### ACTION ITEM
You are to retype exactly the line with "by inversion this" and every line after it in the entries below.

Plain-text document sources:
+--
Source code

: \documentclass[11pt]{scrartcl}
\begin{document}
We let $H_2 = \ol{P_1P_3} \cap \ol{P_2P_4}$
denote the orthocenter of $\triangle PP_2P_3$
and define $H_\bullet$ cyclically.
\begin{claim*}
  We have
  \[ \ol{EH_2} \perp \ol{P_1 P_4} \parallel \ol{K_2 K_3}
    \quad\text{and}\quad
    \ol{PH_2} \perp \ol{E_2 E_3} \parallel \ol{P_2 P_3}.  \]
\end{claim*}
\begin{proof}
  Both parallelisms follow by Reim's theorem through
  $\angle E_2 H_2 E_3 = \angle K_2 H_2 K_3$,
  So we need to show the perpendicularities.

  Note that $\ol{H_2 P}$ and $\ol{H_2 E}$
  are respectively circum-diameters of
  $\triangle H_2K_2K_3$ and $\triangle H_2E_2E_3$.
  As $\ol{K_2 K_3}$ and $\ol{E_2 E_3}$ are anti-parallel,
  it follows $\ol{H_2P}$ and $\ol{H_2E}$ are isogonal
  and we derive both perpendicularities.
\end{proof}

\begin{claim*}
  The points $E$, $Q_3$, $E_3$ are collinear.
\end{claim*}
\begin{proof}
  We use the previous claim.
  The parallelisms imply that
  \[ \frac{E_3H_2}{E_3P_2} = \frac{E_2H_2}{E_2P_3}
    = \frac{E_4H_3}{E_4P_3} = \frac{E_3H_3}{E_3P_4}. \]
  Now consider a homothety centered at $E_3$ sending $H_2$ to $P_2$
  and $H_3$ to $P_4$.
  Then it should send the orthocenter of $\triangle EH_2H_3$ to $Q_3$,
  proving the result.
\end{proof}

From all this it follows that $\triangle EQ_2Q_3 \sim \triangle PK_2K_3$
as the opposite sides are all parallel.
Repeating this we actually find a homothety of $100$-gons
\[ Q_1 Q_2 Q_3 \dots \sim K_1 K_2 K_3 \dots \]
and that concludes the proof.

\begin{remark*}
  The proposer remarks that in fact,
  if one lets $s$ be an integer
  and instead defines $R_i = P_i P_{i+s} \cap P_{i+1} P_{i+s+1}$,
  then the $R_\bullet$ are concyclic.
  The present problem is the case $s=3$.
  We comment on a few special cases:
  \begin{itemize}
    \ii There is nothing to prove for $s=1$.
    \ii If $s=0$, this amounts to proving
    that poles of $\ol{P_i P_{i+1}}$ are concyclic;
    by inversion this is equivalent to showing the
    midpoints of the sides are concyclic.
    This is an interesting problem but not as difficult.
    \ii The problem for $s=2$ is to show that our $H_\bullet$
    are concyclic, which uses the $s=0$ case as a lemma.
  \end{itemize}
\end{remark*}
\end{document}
+--
### RESPONSE AREA
    by inversion this is equivalent to showing the
    midpoints of the sides are concyclic.
    This is an interesting problem but not as difficult.
    \ii The problem for $s=2$ is to show that our $H_\bullet$
    are concyclic, which uses the $s=0$ case as a lemma.
  \end{itemize}
\end{remark*}
\end{document}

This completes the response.